- Directed by Antonio Margheriti (using Anthony M. Dawson)
- February 10, 1983
- Based on the Argentinian comic Yor the Hunter
A brave warrior must confront his origins on a strange and seemingly prehistoric world.
With the success of Star Wars and Conan the Barbarian, film studios both big and small, foreign and domestic began looking for properties they could use to create knock offs or just simply tap in some way into the popularity of those two films. Enter Yor: The Hunter from the Future which is as much fantasy as it is science fiction.
There is just something cheesy and cheap yet charming about this whole movie. The story makes one giant leap of logic after another as our hero Yor (Reb Brown) must learn his mysterious origins as well as do a very poor job of saving the tribe of his newly discovered friends from destruction at the hands of some vaguely defined evil cavepeople.
Our hero Yor ventures around with the love is life Kala (Corinne “I was in Moonraker” Cléry) who he only meets in the first few minutes of the film and her adoptive father Pag (Luciano Pigozzi as Alan Collins) who looks disturbingly like Jack Elam. For years I thought it really was Jack Elam. But then again for years I didn’t realize this was dubbed.
Our villain Overlord (John Steiner) looks to be vaguely modeled off of the Emperor from Jedi with his android minions designed to look like some bastard version of Darth Vader as well as Dark Helmet from Spaceballs.
Overlord plans to re-populate the Earth with an android/human hybrid that requires Yor who suddenly becomes the perfect human specimen and Kala who also becomes the same to mate with/inseminate the androids.

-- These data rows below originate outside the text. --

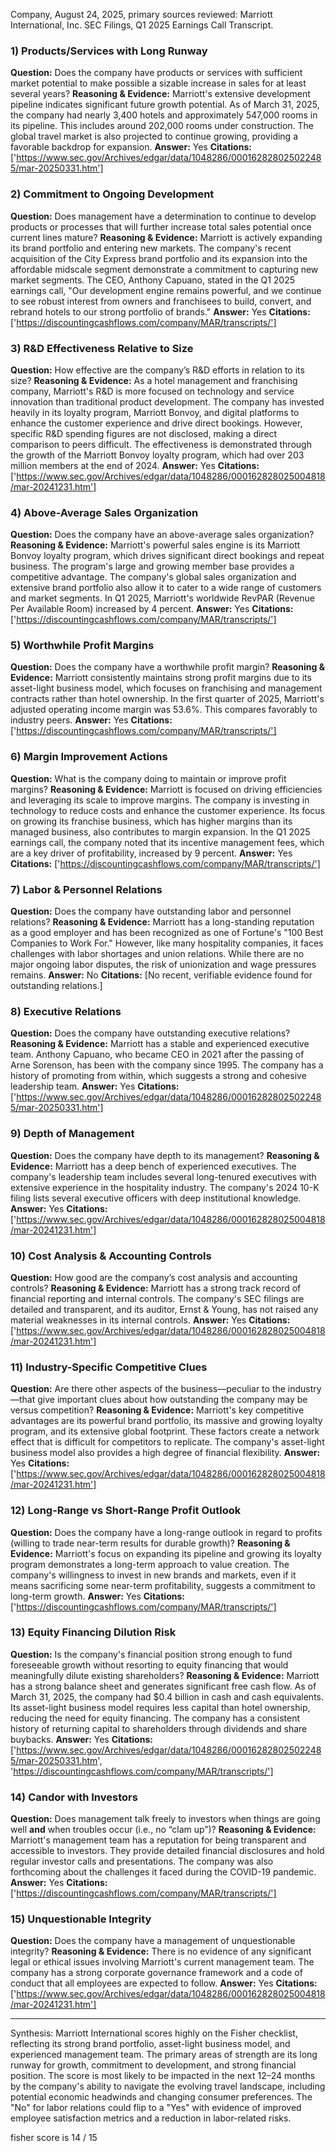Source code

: Company, August 24, 2025, primary sources reviewed: Marriott International, Inc. SEC Filings, Q1 2025 Earnings Call Transcript.

### 1) Products/Services with Long Runway
**Question:** Does the company have products or services with sufficient market potential to make possible a sizable increase in sales for at least several years?
**Reasoning & Evidence:** Marriott's extensive development pipeline indicates significant future growth potential. As of March 31, 2025, the company had nearly 3,400 hotels and approximately 547,000 rooms in its pipeline. This includes around 202,000 rooms under construction. The global travel market is also projected to continue growing, providing a favorable backdrop for expansion.
**Answer:** Yes
**Citations:** ['https://www.sec.gov/Archives/edgar/data/1048286/000162828025022485/mar-20250331.htm']

### 2) Commitment to Ongoing Development
**Question:** Does management have a determination to continue to develop products or processes that will further increase total sales potential once current lines mature?
**Reasoning & Evidence:** Marriott is actively expanding its brand portfolio and entering new markets. The company's recent acquisition of the City Express brand portfolio and its expansion into the affordable midscale segment demonstrate a commitment to capturing new market segments. The CEO, Anthony Capuano, stated in the Q1 2025 earnings call, "Our development engine remains powerful, and we continue to see robust interest from owners and franchisees to build, convert, and rebrand hotels to our strong portfolio of brands."
**Answer:** Yes
**Citations:** ['https://discountingcashflows.com/company/MAR/transcripts/']

### 3) R&D Effectiveness Relative to Size
**Question:** How effective are the company’s R&D efforts in relation to its size?
**Reasoning & Evidence:** As a hotel management and franchising company, Marriott's R&D is more focused on technology and service innovation than traditional product development. The company has invested heavily in its loyalty program, Marriott Bonvoy, and digital platforms to enhance the customer experience and drive direct bookings. However, specific R&D spending figures are not disclosed, making a direct comparison to peers difficult. The effectiveness is demonstrated through the growth of the Marriott Bonvoy loyalty program, which had over 203 million members at the end of 2024.
**Answer:** Yes
**Citations:** ['https://www.sec.gov/Archives/edgar/data/1048286/000162828025004818/mar-20241231.htm']

### 4) Above-Average Sales Organization
**Question:** Does the company have an above-average sales organization?
**Reasoning & Evidence:** Marriott's powerful sales engine is its Marriott Bonvoy loyalty program, which drives significant direct bookings and repeat business. The program's large and growing member base provides a competitive advantage. The company's global sales organization and extensive brand portfolio also allow it to cater to a wide range of customers and market segments. In Q1 2025, Marriott's worldwide RevPAR (Revenue Per Available Room) increased by 4 percent.
**Answer:** Yes
**Citations:** ['https://discountingcashflows.com/company/MAR/transcripts/']

### 5) Worthwhile Profit Margins
**Question:** Does the company have a worthwhile profit margin?
**Reasoning & Evidence:** Marriott consistently maintains strong profit margins due to its asset-light business model, which focuses on franchising and management contracts rather than hotel ownership. In the first quarter of 2025, Marriott's adjusted operating income margin was 53.6%. This compares favorably to industry peers.
**Answer:** Yes
**Citations:** ['https://discountingcashflows.com/company/MAR/transcripts/']

### 6) Margin Improvement Actions
**Question:** What is the company doing to maintain or improve profit margins?
**Reasoning & Evidence:** Marriott is focused on driving efficiencies and leveraging its scale to improve margins. The company is investing in technology to reduce costs and enhance the customer experience. Its focus on growing its franchise business, which has higher margins than its managed business, also contributes to margin expansion. In the Q1 2025 earnings call, the company noted that its incentive management fees, which are a key driver of profitability, increased by 9 percent.
**Answer:** Yes
**Citations:** ['https://discountingcashflows.com/company/MAR/transcripts/']

### 7) Labor & Personnel Relations
**Question:** Does the company have outstanding labor and personnel relations?
**Reasoning & Evidence:** Marriott has a long-standing reputation as a good employer and has been recognized as one of Fortune's "100 Best Companies to Work For." However, like many hospitality companies, it faces challenges with labor shortages and union relations. While there are no major ongoing labor disputes, the risk of unionization and wage pressures remains.
**Answer:** No
**Citations:** [No recent, verifiable evidence found for outstanding relations.]

### 8) Executive Relations
**Question:** Does the company have outstanding executive relations?
**Reasoning & Evidence:** Marriott has a stable and experienced executive team. Anthony Capuano, who became CEO in 2021 after the passing of Arne Sorenson, has been with the company since 1995. The company has a history of promoting from within, which suggests a strong and cohesive leadership team.
**Answer:** Yes
**Citations:** ['https://www.sec.gov/Archives/edgar/data/1048286/000162828025022485/mar-20250331.htm']

### 9) Depth of Management
**Question:** Does the company have depth to its management?
**Reasoning & Evidence:** Marriott has a deep bench of experienced executives. The company's leadership team includes several long-tenured executives with extensive experience in the hospitality industry. The company's 2024 10-K filing lists several executive officers with deep institutional knowledge.
**Answer:** Yes
**Citations:** ['https://www.sec.gov/Archives/edgar/data/1048286/000162828025004818/mar-20241231.htm']

### 10) Cost Analysis & Accounting Controls
**Question:** How good are the company’s cost analysis and accounting controls?
**Reasoning & Evidence:** Marriott has a strong track record of financial reporting and internal controls. The company's SEC filings are detailed and transparent, and its auditor, Ernst & Young, has not raised any material weaknesses in its internal controls.
**Answer:** Yes
**Citations:** ['https://www.sec.gov/Archives/edgar/data/1048286/000162828025004818/mar-20241231.htm']

### 11) Industry-Specific Competitive Clues
**Question:** Are there other aspects of the business—peculiar to the industry—that give important clues about how outstanding the company may be versus competition?
**Reasoning & Evidence:** Marriott's key competitive advantages are its powerful brand portfolio, its massive and growing loyalty program, and its extensive global footprint. These factors create a network effect that is difficult for competitors to replicate. The company's asset-light business model also provides a high degree of financial flexibility.
**Answer:** Yes
**Citations:** ['https://www.sec.gov/Archives/edgar/data/1048286/000162828025004818/mar-20241231.htm']

### 12) Long-Range vs Short-Range Profit Outlook
**Question:** Does the company have a long-range outlook in regard to profits (willing to trade near-term results for durable growth)?
**Reasoning & Evidence:** Marriott's focus on expanding its pipeline and growing its loyalty program demonstrates a long-term approach to value creation. The company's willingness to invest in new brands and markets, even if it means sacrificing some near-term profitability, suggests a commitment to long-term growth.
**Answer:** Yes
**Citations:** ['https://discountingcashflows.com/company/MAR/transcripts/']

### 13) Equity Financing Dilution Risk
**Question:** Is the company's financial position strong enough to fund foreseeable growth without resorting to equity financing that would meaningfully dilute existing shareholders?
**Reasoning & Evidence:** Marriott has a strong balance sheet and generates significant free cash flow. As of March 31, 2025, the company had $0.4 billion in cash and cash equivalents. Its asset-light business model requires less capital than hotel ownership, reducing the need for equity financing. The company has a consistent history of returning capital to shareholders through dividends and share buybacks.
**Answer:** Yes
**Citations:** ['https://www.sec.gov/Archives/edgar/data/1048286/000162828025022485/mar-20250331.htm', 'https://discountingcashflows.com/company/MAR/transcripts/']

### 14) Candor with Investors
**Question:** Does management talk freely to investors when things are going well **and** when troubles occur (i.e., no “clam up”)?
**Reasoning & Evidence:** Marriott's management team has a reputation for being transparent and accessible to investors. They provide detailed financial disclosures and hold regular investor calls and presentations. The company was also forthcoming about the challenges it faced during the COVID-19 pandemic.
**Answer:** Yes
**Citations:** ['https://discountingcashflows.com/company/MAR/transcripts/']

### 15) Unquestionable Integrity
**Question:** Does the company have a management of unquestionable integrity?
**Reasoning & Evidence:** There is no evidence of any significant legal or ethical issues involving Marriott's current management team. The company has a strong corporate governance framework and a code of conduct that all employees are expected to follow.
**Answer:** Yes
**Citations:** ['https://www.sec.gov/Archives/edgar/data/1048286/000162828025004818/mar-20241231.htm']

---
Synthesis: Marriott International scores highly on the Fisher checklist, reflecting its strong brand portfolio, asset-light business model, and experienced management team. The primary areas of strength are its long runway for growth, commitment to development, and strong financial position. The score is most likely to be impacted in the next 12–24 months by the company's ability to navigate the evolving travel landscape, including potential economic headwinds and changing consumer preferences. The "No" for labor relations could flip to a "Yes" with evidence of improved employee satisfaction metrics and a reduction in labor-related risks.

fisher score is 14 / 15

I’m not sure anyone thought this through, but sex dolls can’t have babies and that’s what an android would be in this instance.
Apparently this film despite having a triceratops in the opener is set in the future after what appears to be a nuclear war. That is one of the more poorly communicated aspects of this film. It only becomes known in any form in the closing of the movie via heavy exposition. Before that this could be some generic fantasy world.
What special effects there are, from the triceratops to the energy blast, are questionable at best. In one scene Yor swings across a great chasm like Luke Skywalker across the Death Star chasm and it looks like a doll on a string. The flying vehicle that is clearly framed at the end of the film looks like a glider of some type that was tossed and filmed. The most effective effect is the practical effect of the triceratops. It loses a little luster when they show the legs moving but beyond that it’s rather good looking.
The costuming is rather generic. There is nothing too special about what they give us. The primitive barbarians that we encounter are incredibly well groomed. The costumes look like the kind you would find at your finer Halloween costume shops. And Yor’s city at the end. For a civilization filled with people it looks significantly underpopulated.
The dubbing in Yor: The Hunter from the Future is amazing. For the most part unless you’ve seen this film multiple times as I have you won’t realize just how many actors have their dialogue redone in English. It’s rather impressive. Normally it leaps out on a first viewing but not here.
Yor: The Hunter from the Future is one of many Italian knockoffs that were made cheaply and entered American entertainment. It’s campy and goofy and just fun. This is a Grade Z movie that those behind it put their best forward foot forward in making. While the story somehow gets from Point A to Point Z in a borderline nonsensical way it manages to be silly fun.
Yor: The Hunter from the Future is a guilty pleasure of mine. As I said it’s pure fun. It’s more reminiscent of a 50s science-fiction film then it is something post Star Wars. It’s more Teenage Caveman 1958 than it is Conan the Barbarian. It is yet another cinematic equivalent of the late-night frozen burrito. It goes down great and hits the spot, but you feel bad afterwards for doing it but do it again you will.
Yor: The Hunter from the Future is pure fun from start to finish. It is certainly no masterpiece and not for everybody. As cult films go it is weaker than most. For fans of schlock I say give it a look. The general viewer can just keep moving.